Probably the single most ominous weekly portion of Torah reading of the entire year is Ki Tavo - Deuteronomy chapter 26 verse 1 thru 29 verse 9. So ominous that the reader who stands at the podium and recites out loud while the congregants follow lowers his voice and mumbles. So ominous that while at any other segment it is a sign of public honour to be called "up" to recite a blessing at the podium during the reading, at this one section it's not an honour at all, and either the reader says the blessing since he's already up there and doesn't need to be called, or one of the gabais, the officers of the synagogue, if you will, is called up, as a duty, not an honour.

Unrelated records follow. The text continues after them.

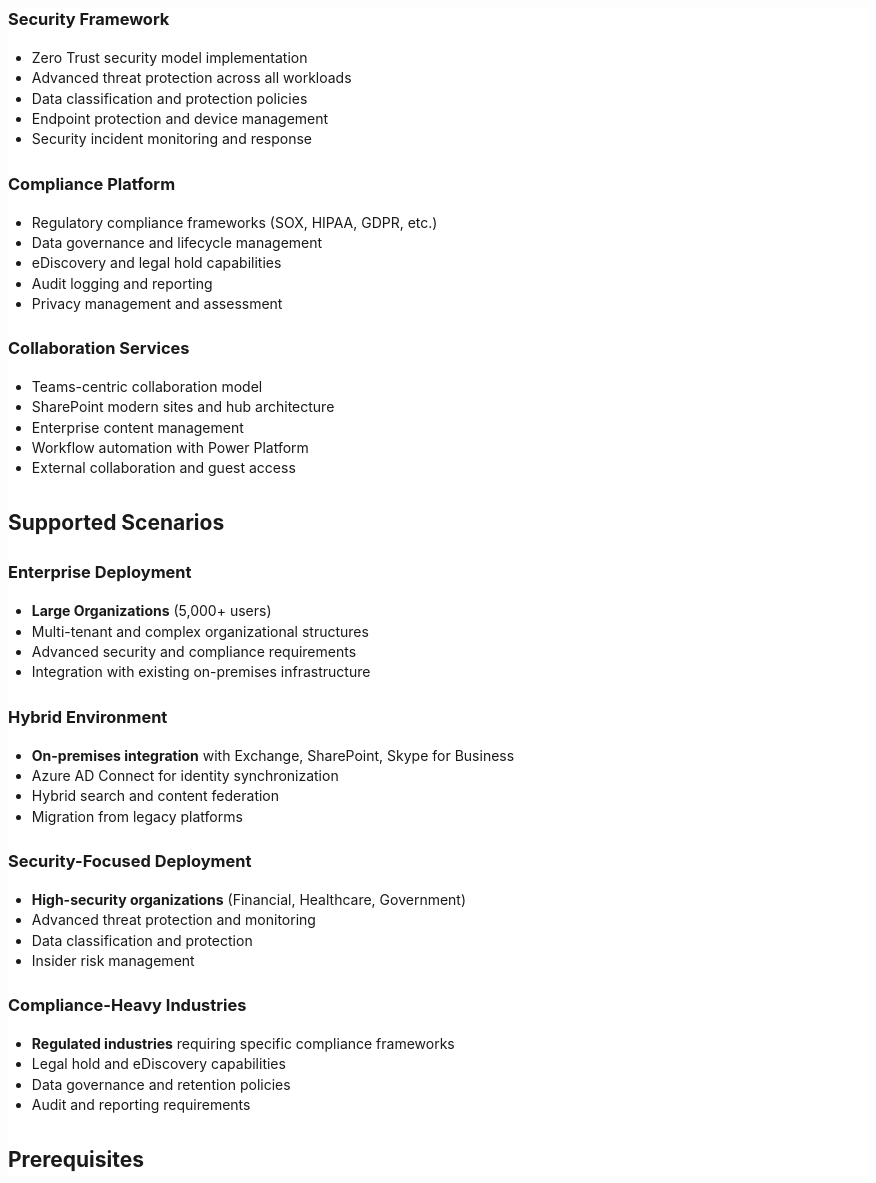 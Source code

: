 ### Security Framework
- Zero Trust security model implementation
- Advanced threat protection across all workloads
- Data classification and protection policies
- Endpoint protection and device management
- Security incident monitoring and response

### Compliance Platform
- Regulatory compliance frameworks (SOX, HIPAA, GDPR, etc.)
- Data governance and lifecycle management
- eDiscovery and legal hold capabilities
- Audit logging and reporting
- Privacy management and assessment

### Collaboration Services
- Teams-centric collaboration model
- SharePoint modern sites and hub architecture
- Enterprise content management
- Workflow automation with Power Platform
- External collaboration and guest access

## Supported Scenarios

### Enterprise Deployment
- **Large Organizations** (5,000+ users)
- Multi-tenant and complex organizational structures
- Advanced security and compliance requirements
- Integration with existing on-premises infrastructure

### Hybrid Environment
- **On-premises integration** with Exchange, SharePoint, Skype for Business
- Azure AD Connect for identity synchronization
- Hybrid search and content federation
- Migration from legacy platforms

### Security-Focused Deployment
- **High-security organizations** (Financial, Healthcare, Government)
- Advanced threat protection and monitoring
- Data classification and protection
- Insider risk management

### Compliance-Heavy Industries
- **Regulated industries** requiring specific compliance frameworks
- Legal hold and eDiscovery capabilities
- Data governance and retention policies
- Audit and reporting requirements

## Prerequisites
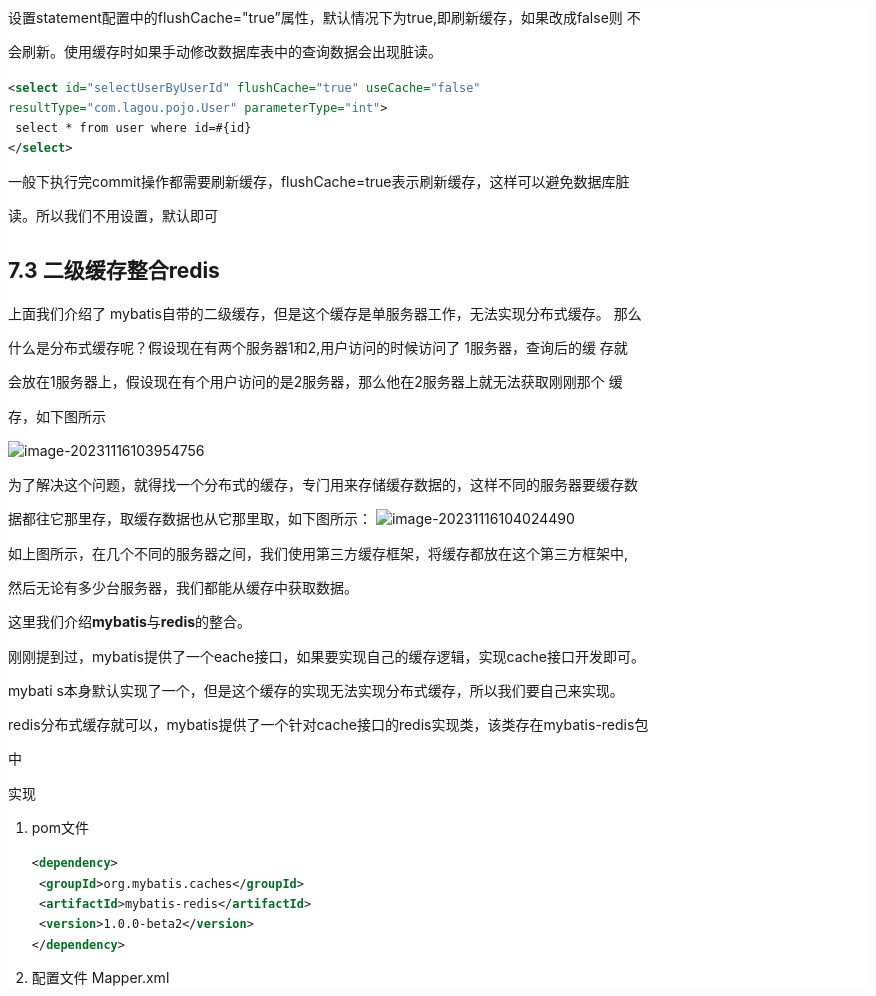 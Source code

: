    设置statement配置中的flushCache="true”属性，默认情况下为true,即刷新缓存，如果改成false则 不

   会刷新。使⽤缓存时如果⼿动修改数据库表中的查询数据会出现脏读。

   ```xml
   <select id="selectUserByUserId" flushCache="true" useCache="false"
   resultType="com.lagou.pojo.User" parameterType="int">
    select * from user where id=#{id}
   </select>
   ```

   ⼀般下执⾏完commit操作都需要刷新缓存，flushCache=true表示刷新缓存，这样可以避免数据库脏

   读。所以我们不⽤设置，默认即可

## 7.3 ⼆级缓存整合redis

上⾯我们介绍了 mybatis⾃带的⼆级缓存，但是这个缓存是单服务器⼯作，⽆法实现分布式缓存。 那么

什么是分布式缓存呢？假设现在有两个服务器1和2,⽤户访问的时候访问了 1服务器，查询后的缓 存就

会放在1服务器上，假设现在有个⽤户访问的是2服务器，那么他在2服务器上就⽆法获取刚刚那个 缓

存，如下图所示

![image-20231116103954756](imgs/image-20231116103954756.png)

为了解决这个问题，就得找⼀个分布式的缓存，专⻔⽤来存储缓存数据的，这样不同的服务器要缓存数

据都往它那⾥存，取缓存数据也从它那⾥取，如下图所示：
![image-20231116104024490](C:\Users\PC\AppData\Roaming\Typora\typora-user-images\image-20231116104024490.png)

如上图所示，在⼏个不同的服务器之间，我们使⽤第三⽅缓存框架，将缓存都放在这个第三⽅框架中,

然后⽆论有多少台服务器，我们都能从缓存中获取数据。

这⾥我们介绍**mybatis**与**redis**的整合。

刚刚提到过，mybatis提供了⼀个eache接⼝，如果要实现⾃⼰的缓存逻辑，实现cache接⼝开发即可。

mybati s本身默认实现了⼀个，但是这个缓存的实现⽆法实现分布式缓存，所以我们要⾃⼰来实现。

redis分布式缓存就可以，mybatis提供了⼀个针对cache接⼝的redis实现类，该类存在mybatis-redis包

中

实现

1. pom⽂件

   ```xml
   <dependency>
    <groupId>org.mybatis.caches</groupId>
    <artifactId>mybatis-redis</artifactId>
    <version>1.0.0-beta2</version>
   </dependency>
   ```

2. 配置文件
   Mapper.xml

And why all this? Here's a link, so that you won't have to get up and walk over to your bookshelf. Moses is summing up, before his death. In the first half of the portion he tells of all the fine things that will happen if the Israelites live according to God's commandments. Then, in the second, he turns to the possibility that maybe they won't. Chapter 28 verse 15 sets the tone: "You will be cursed in the city and cursed in the country... The Lord will cause you to be defeated before your enemies. You will come at them from one direction but flee from them in seven, and you will become a thing of horror to all the kingdoms on earth.... Your carcasses will be food for all the birds of the air and the beasts of the earth, and there will be no one to frighten them away.... day after day you will be oppressed and robbed, with no one to rescue you.... The sights you see will drive you mad.... The Lord will bring a nation against you from far away, from the ends of the earth, like an eagle swooping down, a nation whose language you will not understand, a fierce-looking nation without respect for the old or pity for the young....
And so on, and on, and on. In every synagogue in which I've ever been on the Shabbat in late summer when this portion is read, there is always a hushed silence as the reader rushes through the curses, as they pile higher and higher, and we slump lower and lower.
This is what was read in the synagogues the world over, but especially, in Poland, 68 years ago today, on the second day of the German invasion that was to become World War II - and the Shoah.